Fact: This is a completely spurious charge. Agenda 21 encourages, rather than compels, UN Member States to take into consideration the environmental impacts of their land, resources, and transportation development policies. Adopted at the 1992 United Nations Conference on Environment and Development (UNCED) in Rio de Janeiro, the document reflects a broad international consensus that worsening poverty and growing stresses on the environment require greater integration between environmental and development concerns. Such a comprehensive approach to development is necessary in order for countries to be able to continue to meet the basic needs of their citizens, improve living standards, and manage the planet’s natural resources in an efficient manner.
Agenda 21 is not a treaty and is not legally binding.

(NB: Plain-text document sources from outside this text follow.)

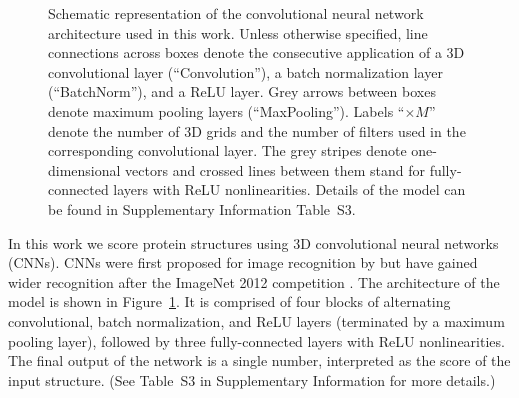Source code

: \documentclass{bioinfo}
\begin{document}
\begin{figure}[t]
    \centerline{}
%
    \vspace{-10pt}
    \caption{Schematic representation of the convolutional neural
    network architecture used in this work. Unless otherwise specified, line connections across
    boxes denote the consecutive application of a 3D convolutional
    layer (``Convolution''), a batch normalization layer
    (``BatchNorm''), and a ReLU layer. Grey arrows between boxes denote
    maximum pooling layers (``MaxPooling''). Labels ``$\times M$''
    denote the number of 3D grids and the number of filters used in the corresponding
    convolutional layer.
    The grey stripes denote
    one-dimensional vectors and crossed lines between them stand for
    fully-connected layers with ReLU nonlinearities. Details of the
    model can be found in Supplementary Information Table~S3.}
    \label{Fig:CNNModel}
\end{figure}

In this work we score protein structures using 3D convolutional neural
networks (CNNs). CNNs were first proposed for image recognition by
\citealp{lecun1989backpropagation} but have gained wider
recognition after the ImageNet 2012 competition
\citep{krizhevsky2012imagenet}. The architecture of the model is shown
in Figure~\ref{Fig:CNNModel}.  It is comprised of four blocks of
alternating convolutional, batch normalization, and ReLU layers
(terminated by a maximum pooling layer), followed by three
fully-connected layers with ReLU nonlinearities. The final output of
the network is a single number, interpreted as the score of the input
structure. (See Table~S3 in Supplementary Information for more
details.)
\end{document}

Rather, Agenda 21 sets out a general blueprint, or, in the words of Tariq Banuri, Director of the UN’s Division for Sustainable Development, “a common vision” for environmentally-sustainable growth. At the end of the day, implementation of any part of Agenda 21 is the prerogative of individual governments, not the UN itself. This is reflected in the document’s own preamble, which states that Agenda 21 “reflects a global consensus and political commitment at the highest level on development and environment cooperation. Its successful implementation is first and foremost the responsibility of Governments.” The voluntary and non-binding nature of this agreement has also been confirmed by the Heritage Foundation, a staunch critic of Agenda 21. Indeed, a recent paper by three Heritage scholars argues that it is local, state, and federal initiatives to promote sustainable development, rather than Agenda 21 and other international efforts, that should be of greatest concern to opponents of sustainable development.
Myth: Agenda 21 would supercede the domestic laws of the United States and other sovereign nations.

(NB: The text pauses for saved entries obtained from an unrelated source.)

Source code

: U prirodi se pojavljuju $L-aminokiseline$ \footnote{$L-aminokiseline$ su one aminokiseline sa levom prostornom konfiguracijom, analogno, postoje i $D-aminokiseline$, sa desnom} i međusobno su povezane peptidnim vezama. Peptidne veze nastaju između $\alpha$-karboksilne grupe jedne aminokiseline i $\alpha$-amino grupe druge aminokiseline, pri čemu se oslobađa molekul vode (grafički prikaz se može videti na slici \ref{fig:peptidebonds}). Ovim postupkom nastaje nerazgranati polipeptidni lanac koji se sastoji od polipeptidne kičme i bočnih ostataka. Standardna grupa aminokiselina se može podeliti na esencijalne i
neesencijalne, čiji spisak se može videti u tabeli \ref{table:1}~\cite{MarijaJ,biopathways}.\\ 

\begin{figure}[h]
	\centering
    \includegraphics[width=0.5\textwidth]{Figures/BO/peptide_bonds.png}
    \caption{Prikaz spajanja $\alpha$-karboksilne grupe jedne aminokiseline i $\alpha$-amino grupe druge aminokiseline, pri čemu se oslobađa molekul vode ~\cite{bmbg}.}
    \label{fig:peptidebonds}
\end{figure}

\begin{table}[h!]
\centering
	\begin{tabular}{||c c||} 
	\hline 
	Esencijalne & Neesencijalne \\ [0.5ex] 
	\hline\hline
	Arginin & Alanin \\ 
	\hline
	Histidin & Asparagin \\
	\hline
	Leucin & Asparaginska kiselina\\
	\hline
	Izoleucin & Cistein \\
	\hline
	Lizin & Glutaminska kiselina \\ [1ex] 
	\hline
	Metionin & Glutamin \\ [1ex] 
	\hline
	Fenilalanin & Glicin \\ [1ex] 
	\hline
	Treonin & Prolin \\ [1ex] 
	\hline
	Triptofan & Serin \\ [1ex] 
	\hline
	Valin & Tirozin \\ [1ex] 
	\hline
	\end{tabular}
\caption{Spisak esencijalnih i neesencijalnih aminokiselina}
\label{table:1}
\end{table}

Fact: As a non-binding agreement, Agenda 21 does not take supremacy over U.S. law. National governments are ultimately in charge of their own development, and neither the UN nor any other international organization has the right to encroach on the sovereignty of any country in the implementation of Agenda 21. This is once again confirmed by Tariq Banuri, who stated in an interview that “The basis of the international system is that all countries pursue whatever is in their national interest. A founding pillar of sustainable development is national sovereignty over natural resources.”
Myth: Agenda 21 is an amalgamation of socialism and extreme environmentalism with strong anti-American and anti-capitalist overtones.
Fact: Agenda 21 provides a blueprint for sustainable development—development that simultaneously promotes economic growth, improved quality of life, and environmental protection. Agenda 21 was adopted unanimously by all 178 countries that participated in the 1992 Rio Conference. U.S. President George H.W. Bush was among the 108 world leaders present at the conference when the document was adopted.
Myth: The UN is bypassing national governments, using the International Council of Local Environmental Initiatives (ICLEI) “to make agreements directly with local governments” on implementing Agenda 21.
Fact: It says nothing of the sort. Agenda 21 does not call for the confiscation or appropriation of land or property anywhere, in any country. It is fully consistent with personal freedoms and the right of citizens to own property, homes, cars and farms.
Myth: Agenda 21 calls for the elimination of private property ownership, single-family homes, private car ownership and individual travel choices, as well as family farms.
Fact: Many municipalities and cities around the world have found that Agenda 21 is a very good guide for their own urban planning efforts and have joined an international group—ICLEI—to help implement some of its recommendations. ICLEI is not part of the UN. Many cities and towns throughout the U.S. belong to ICLEI, but their participation is not linked to any UN mandate.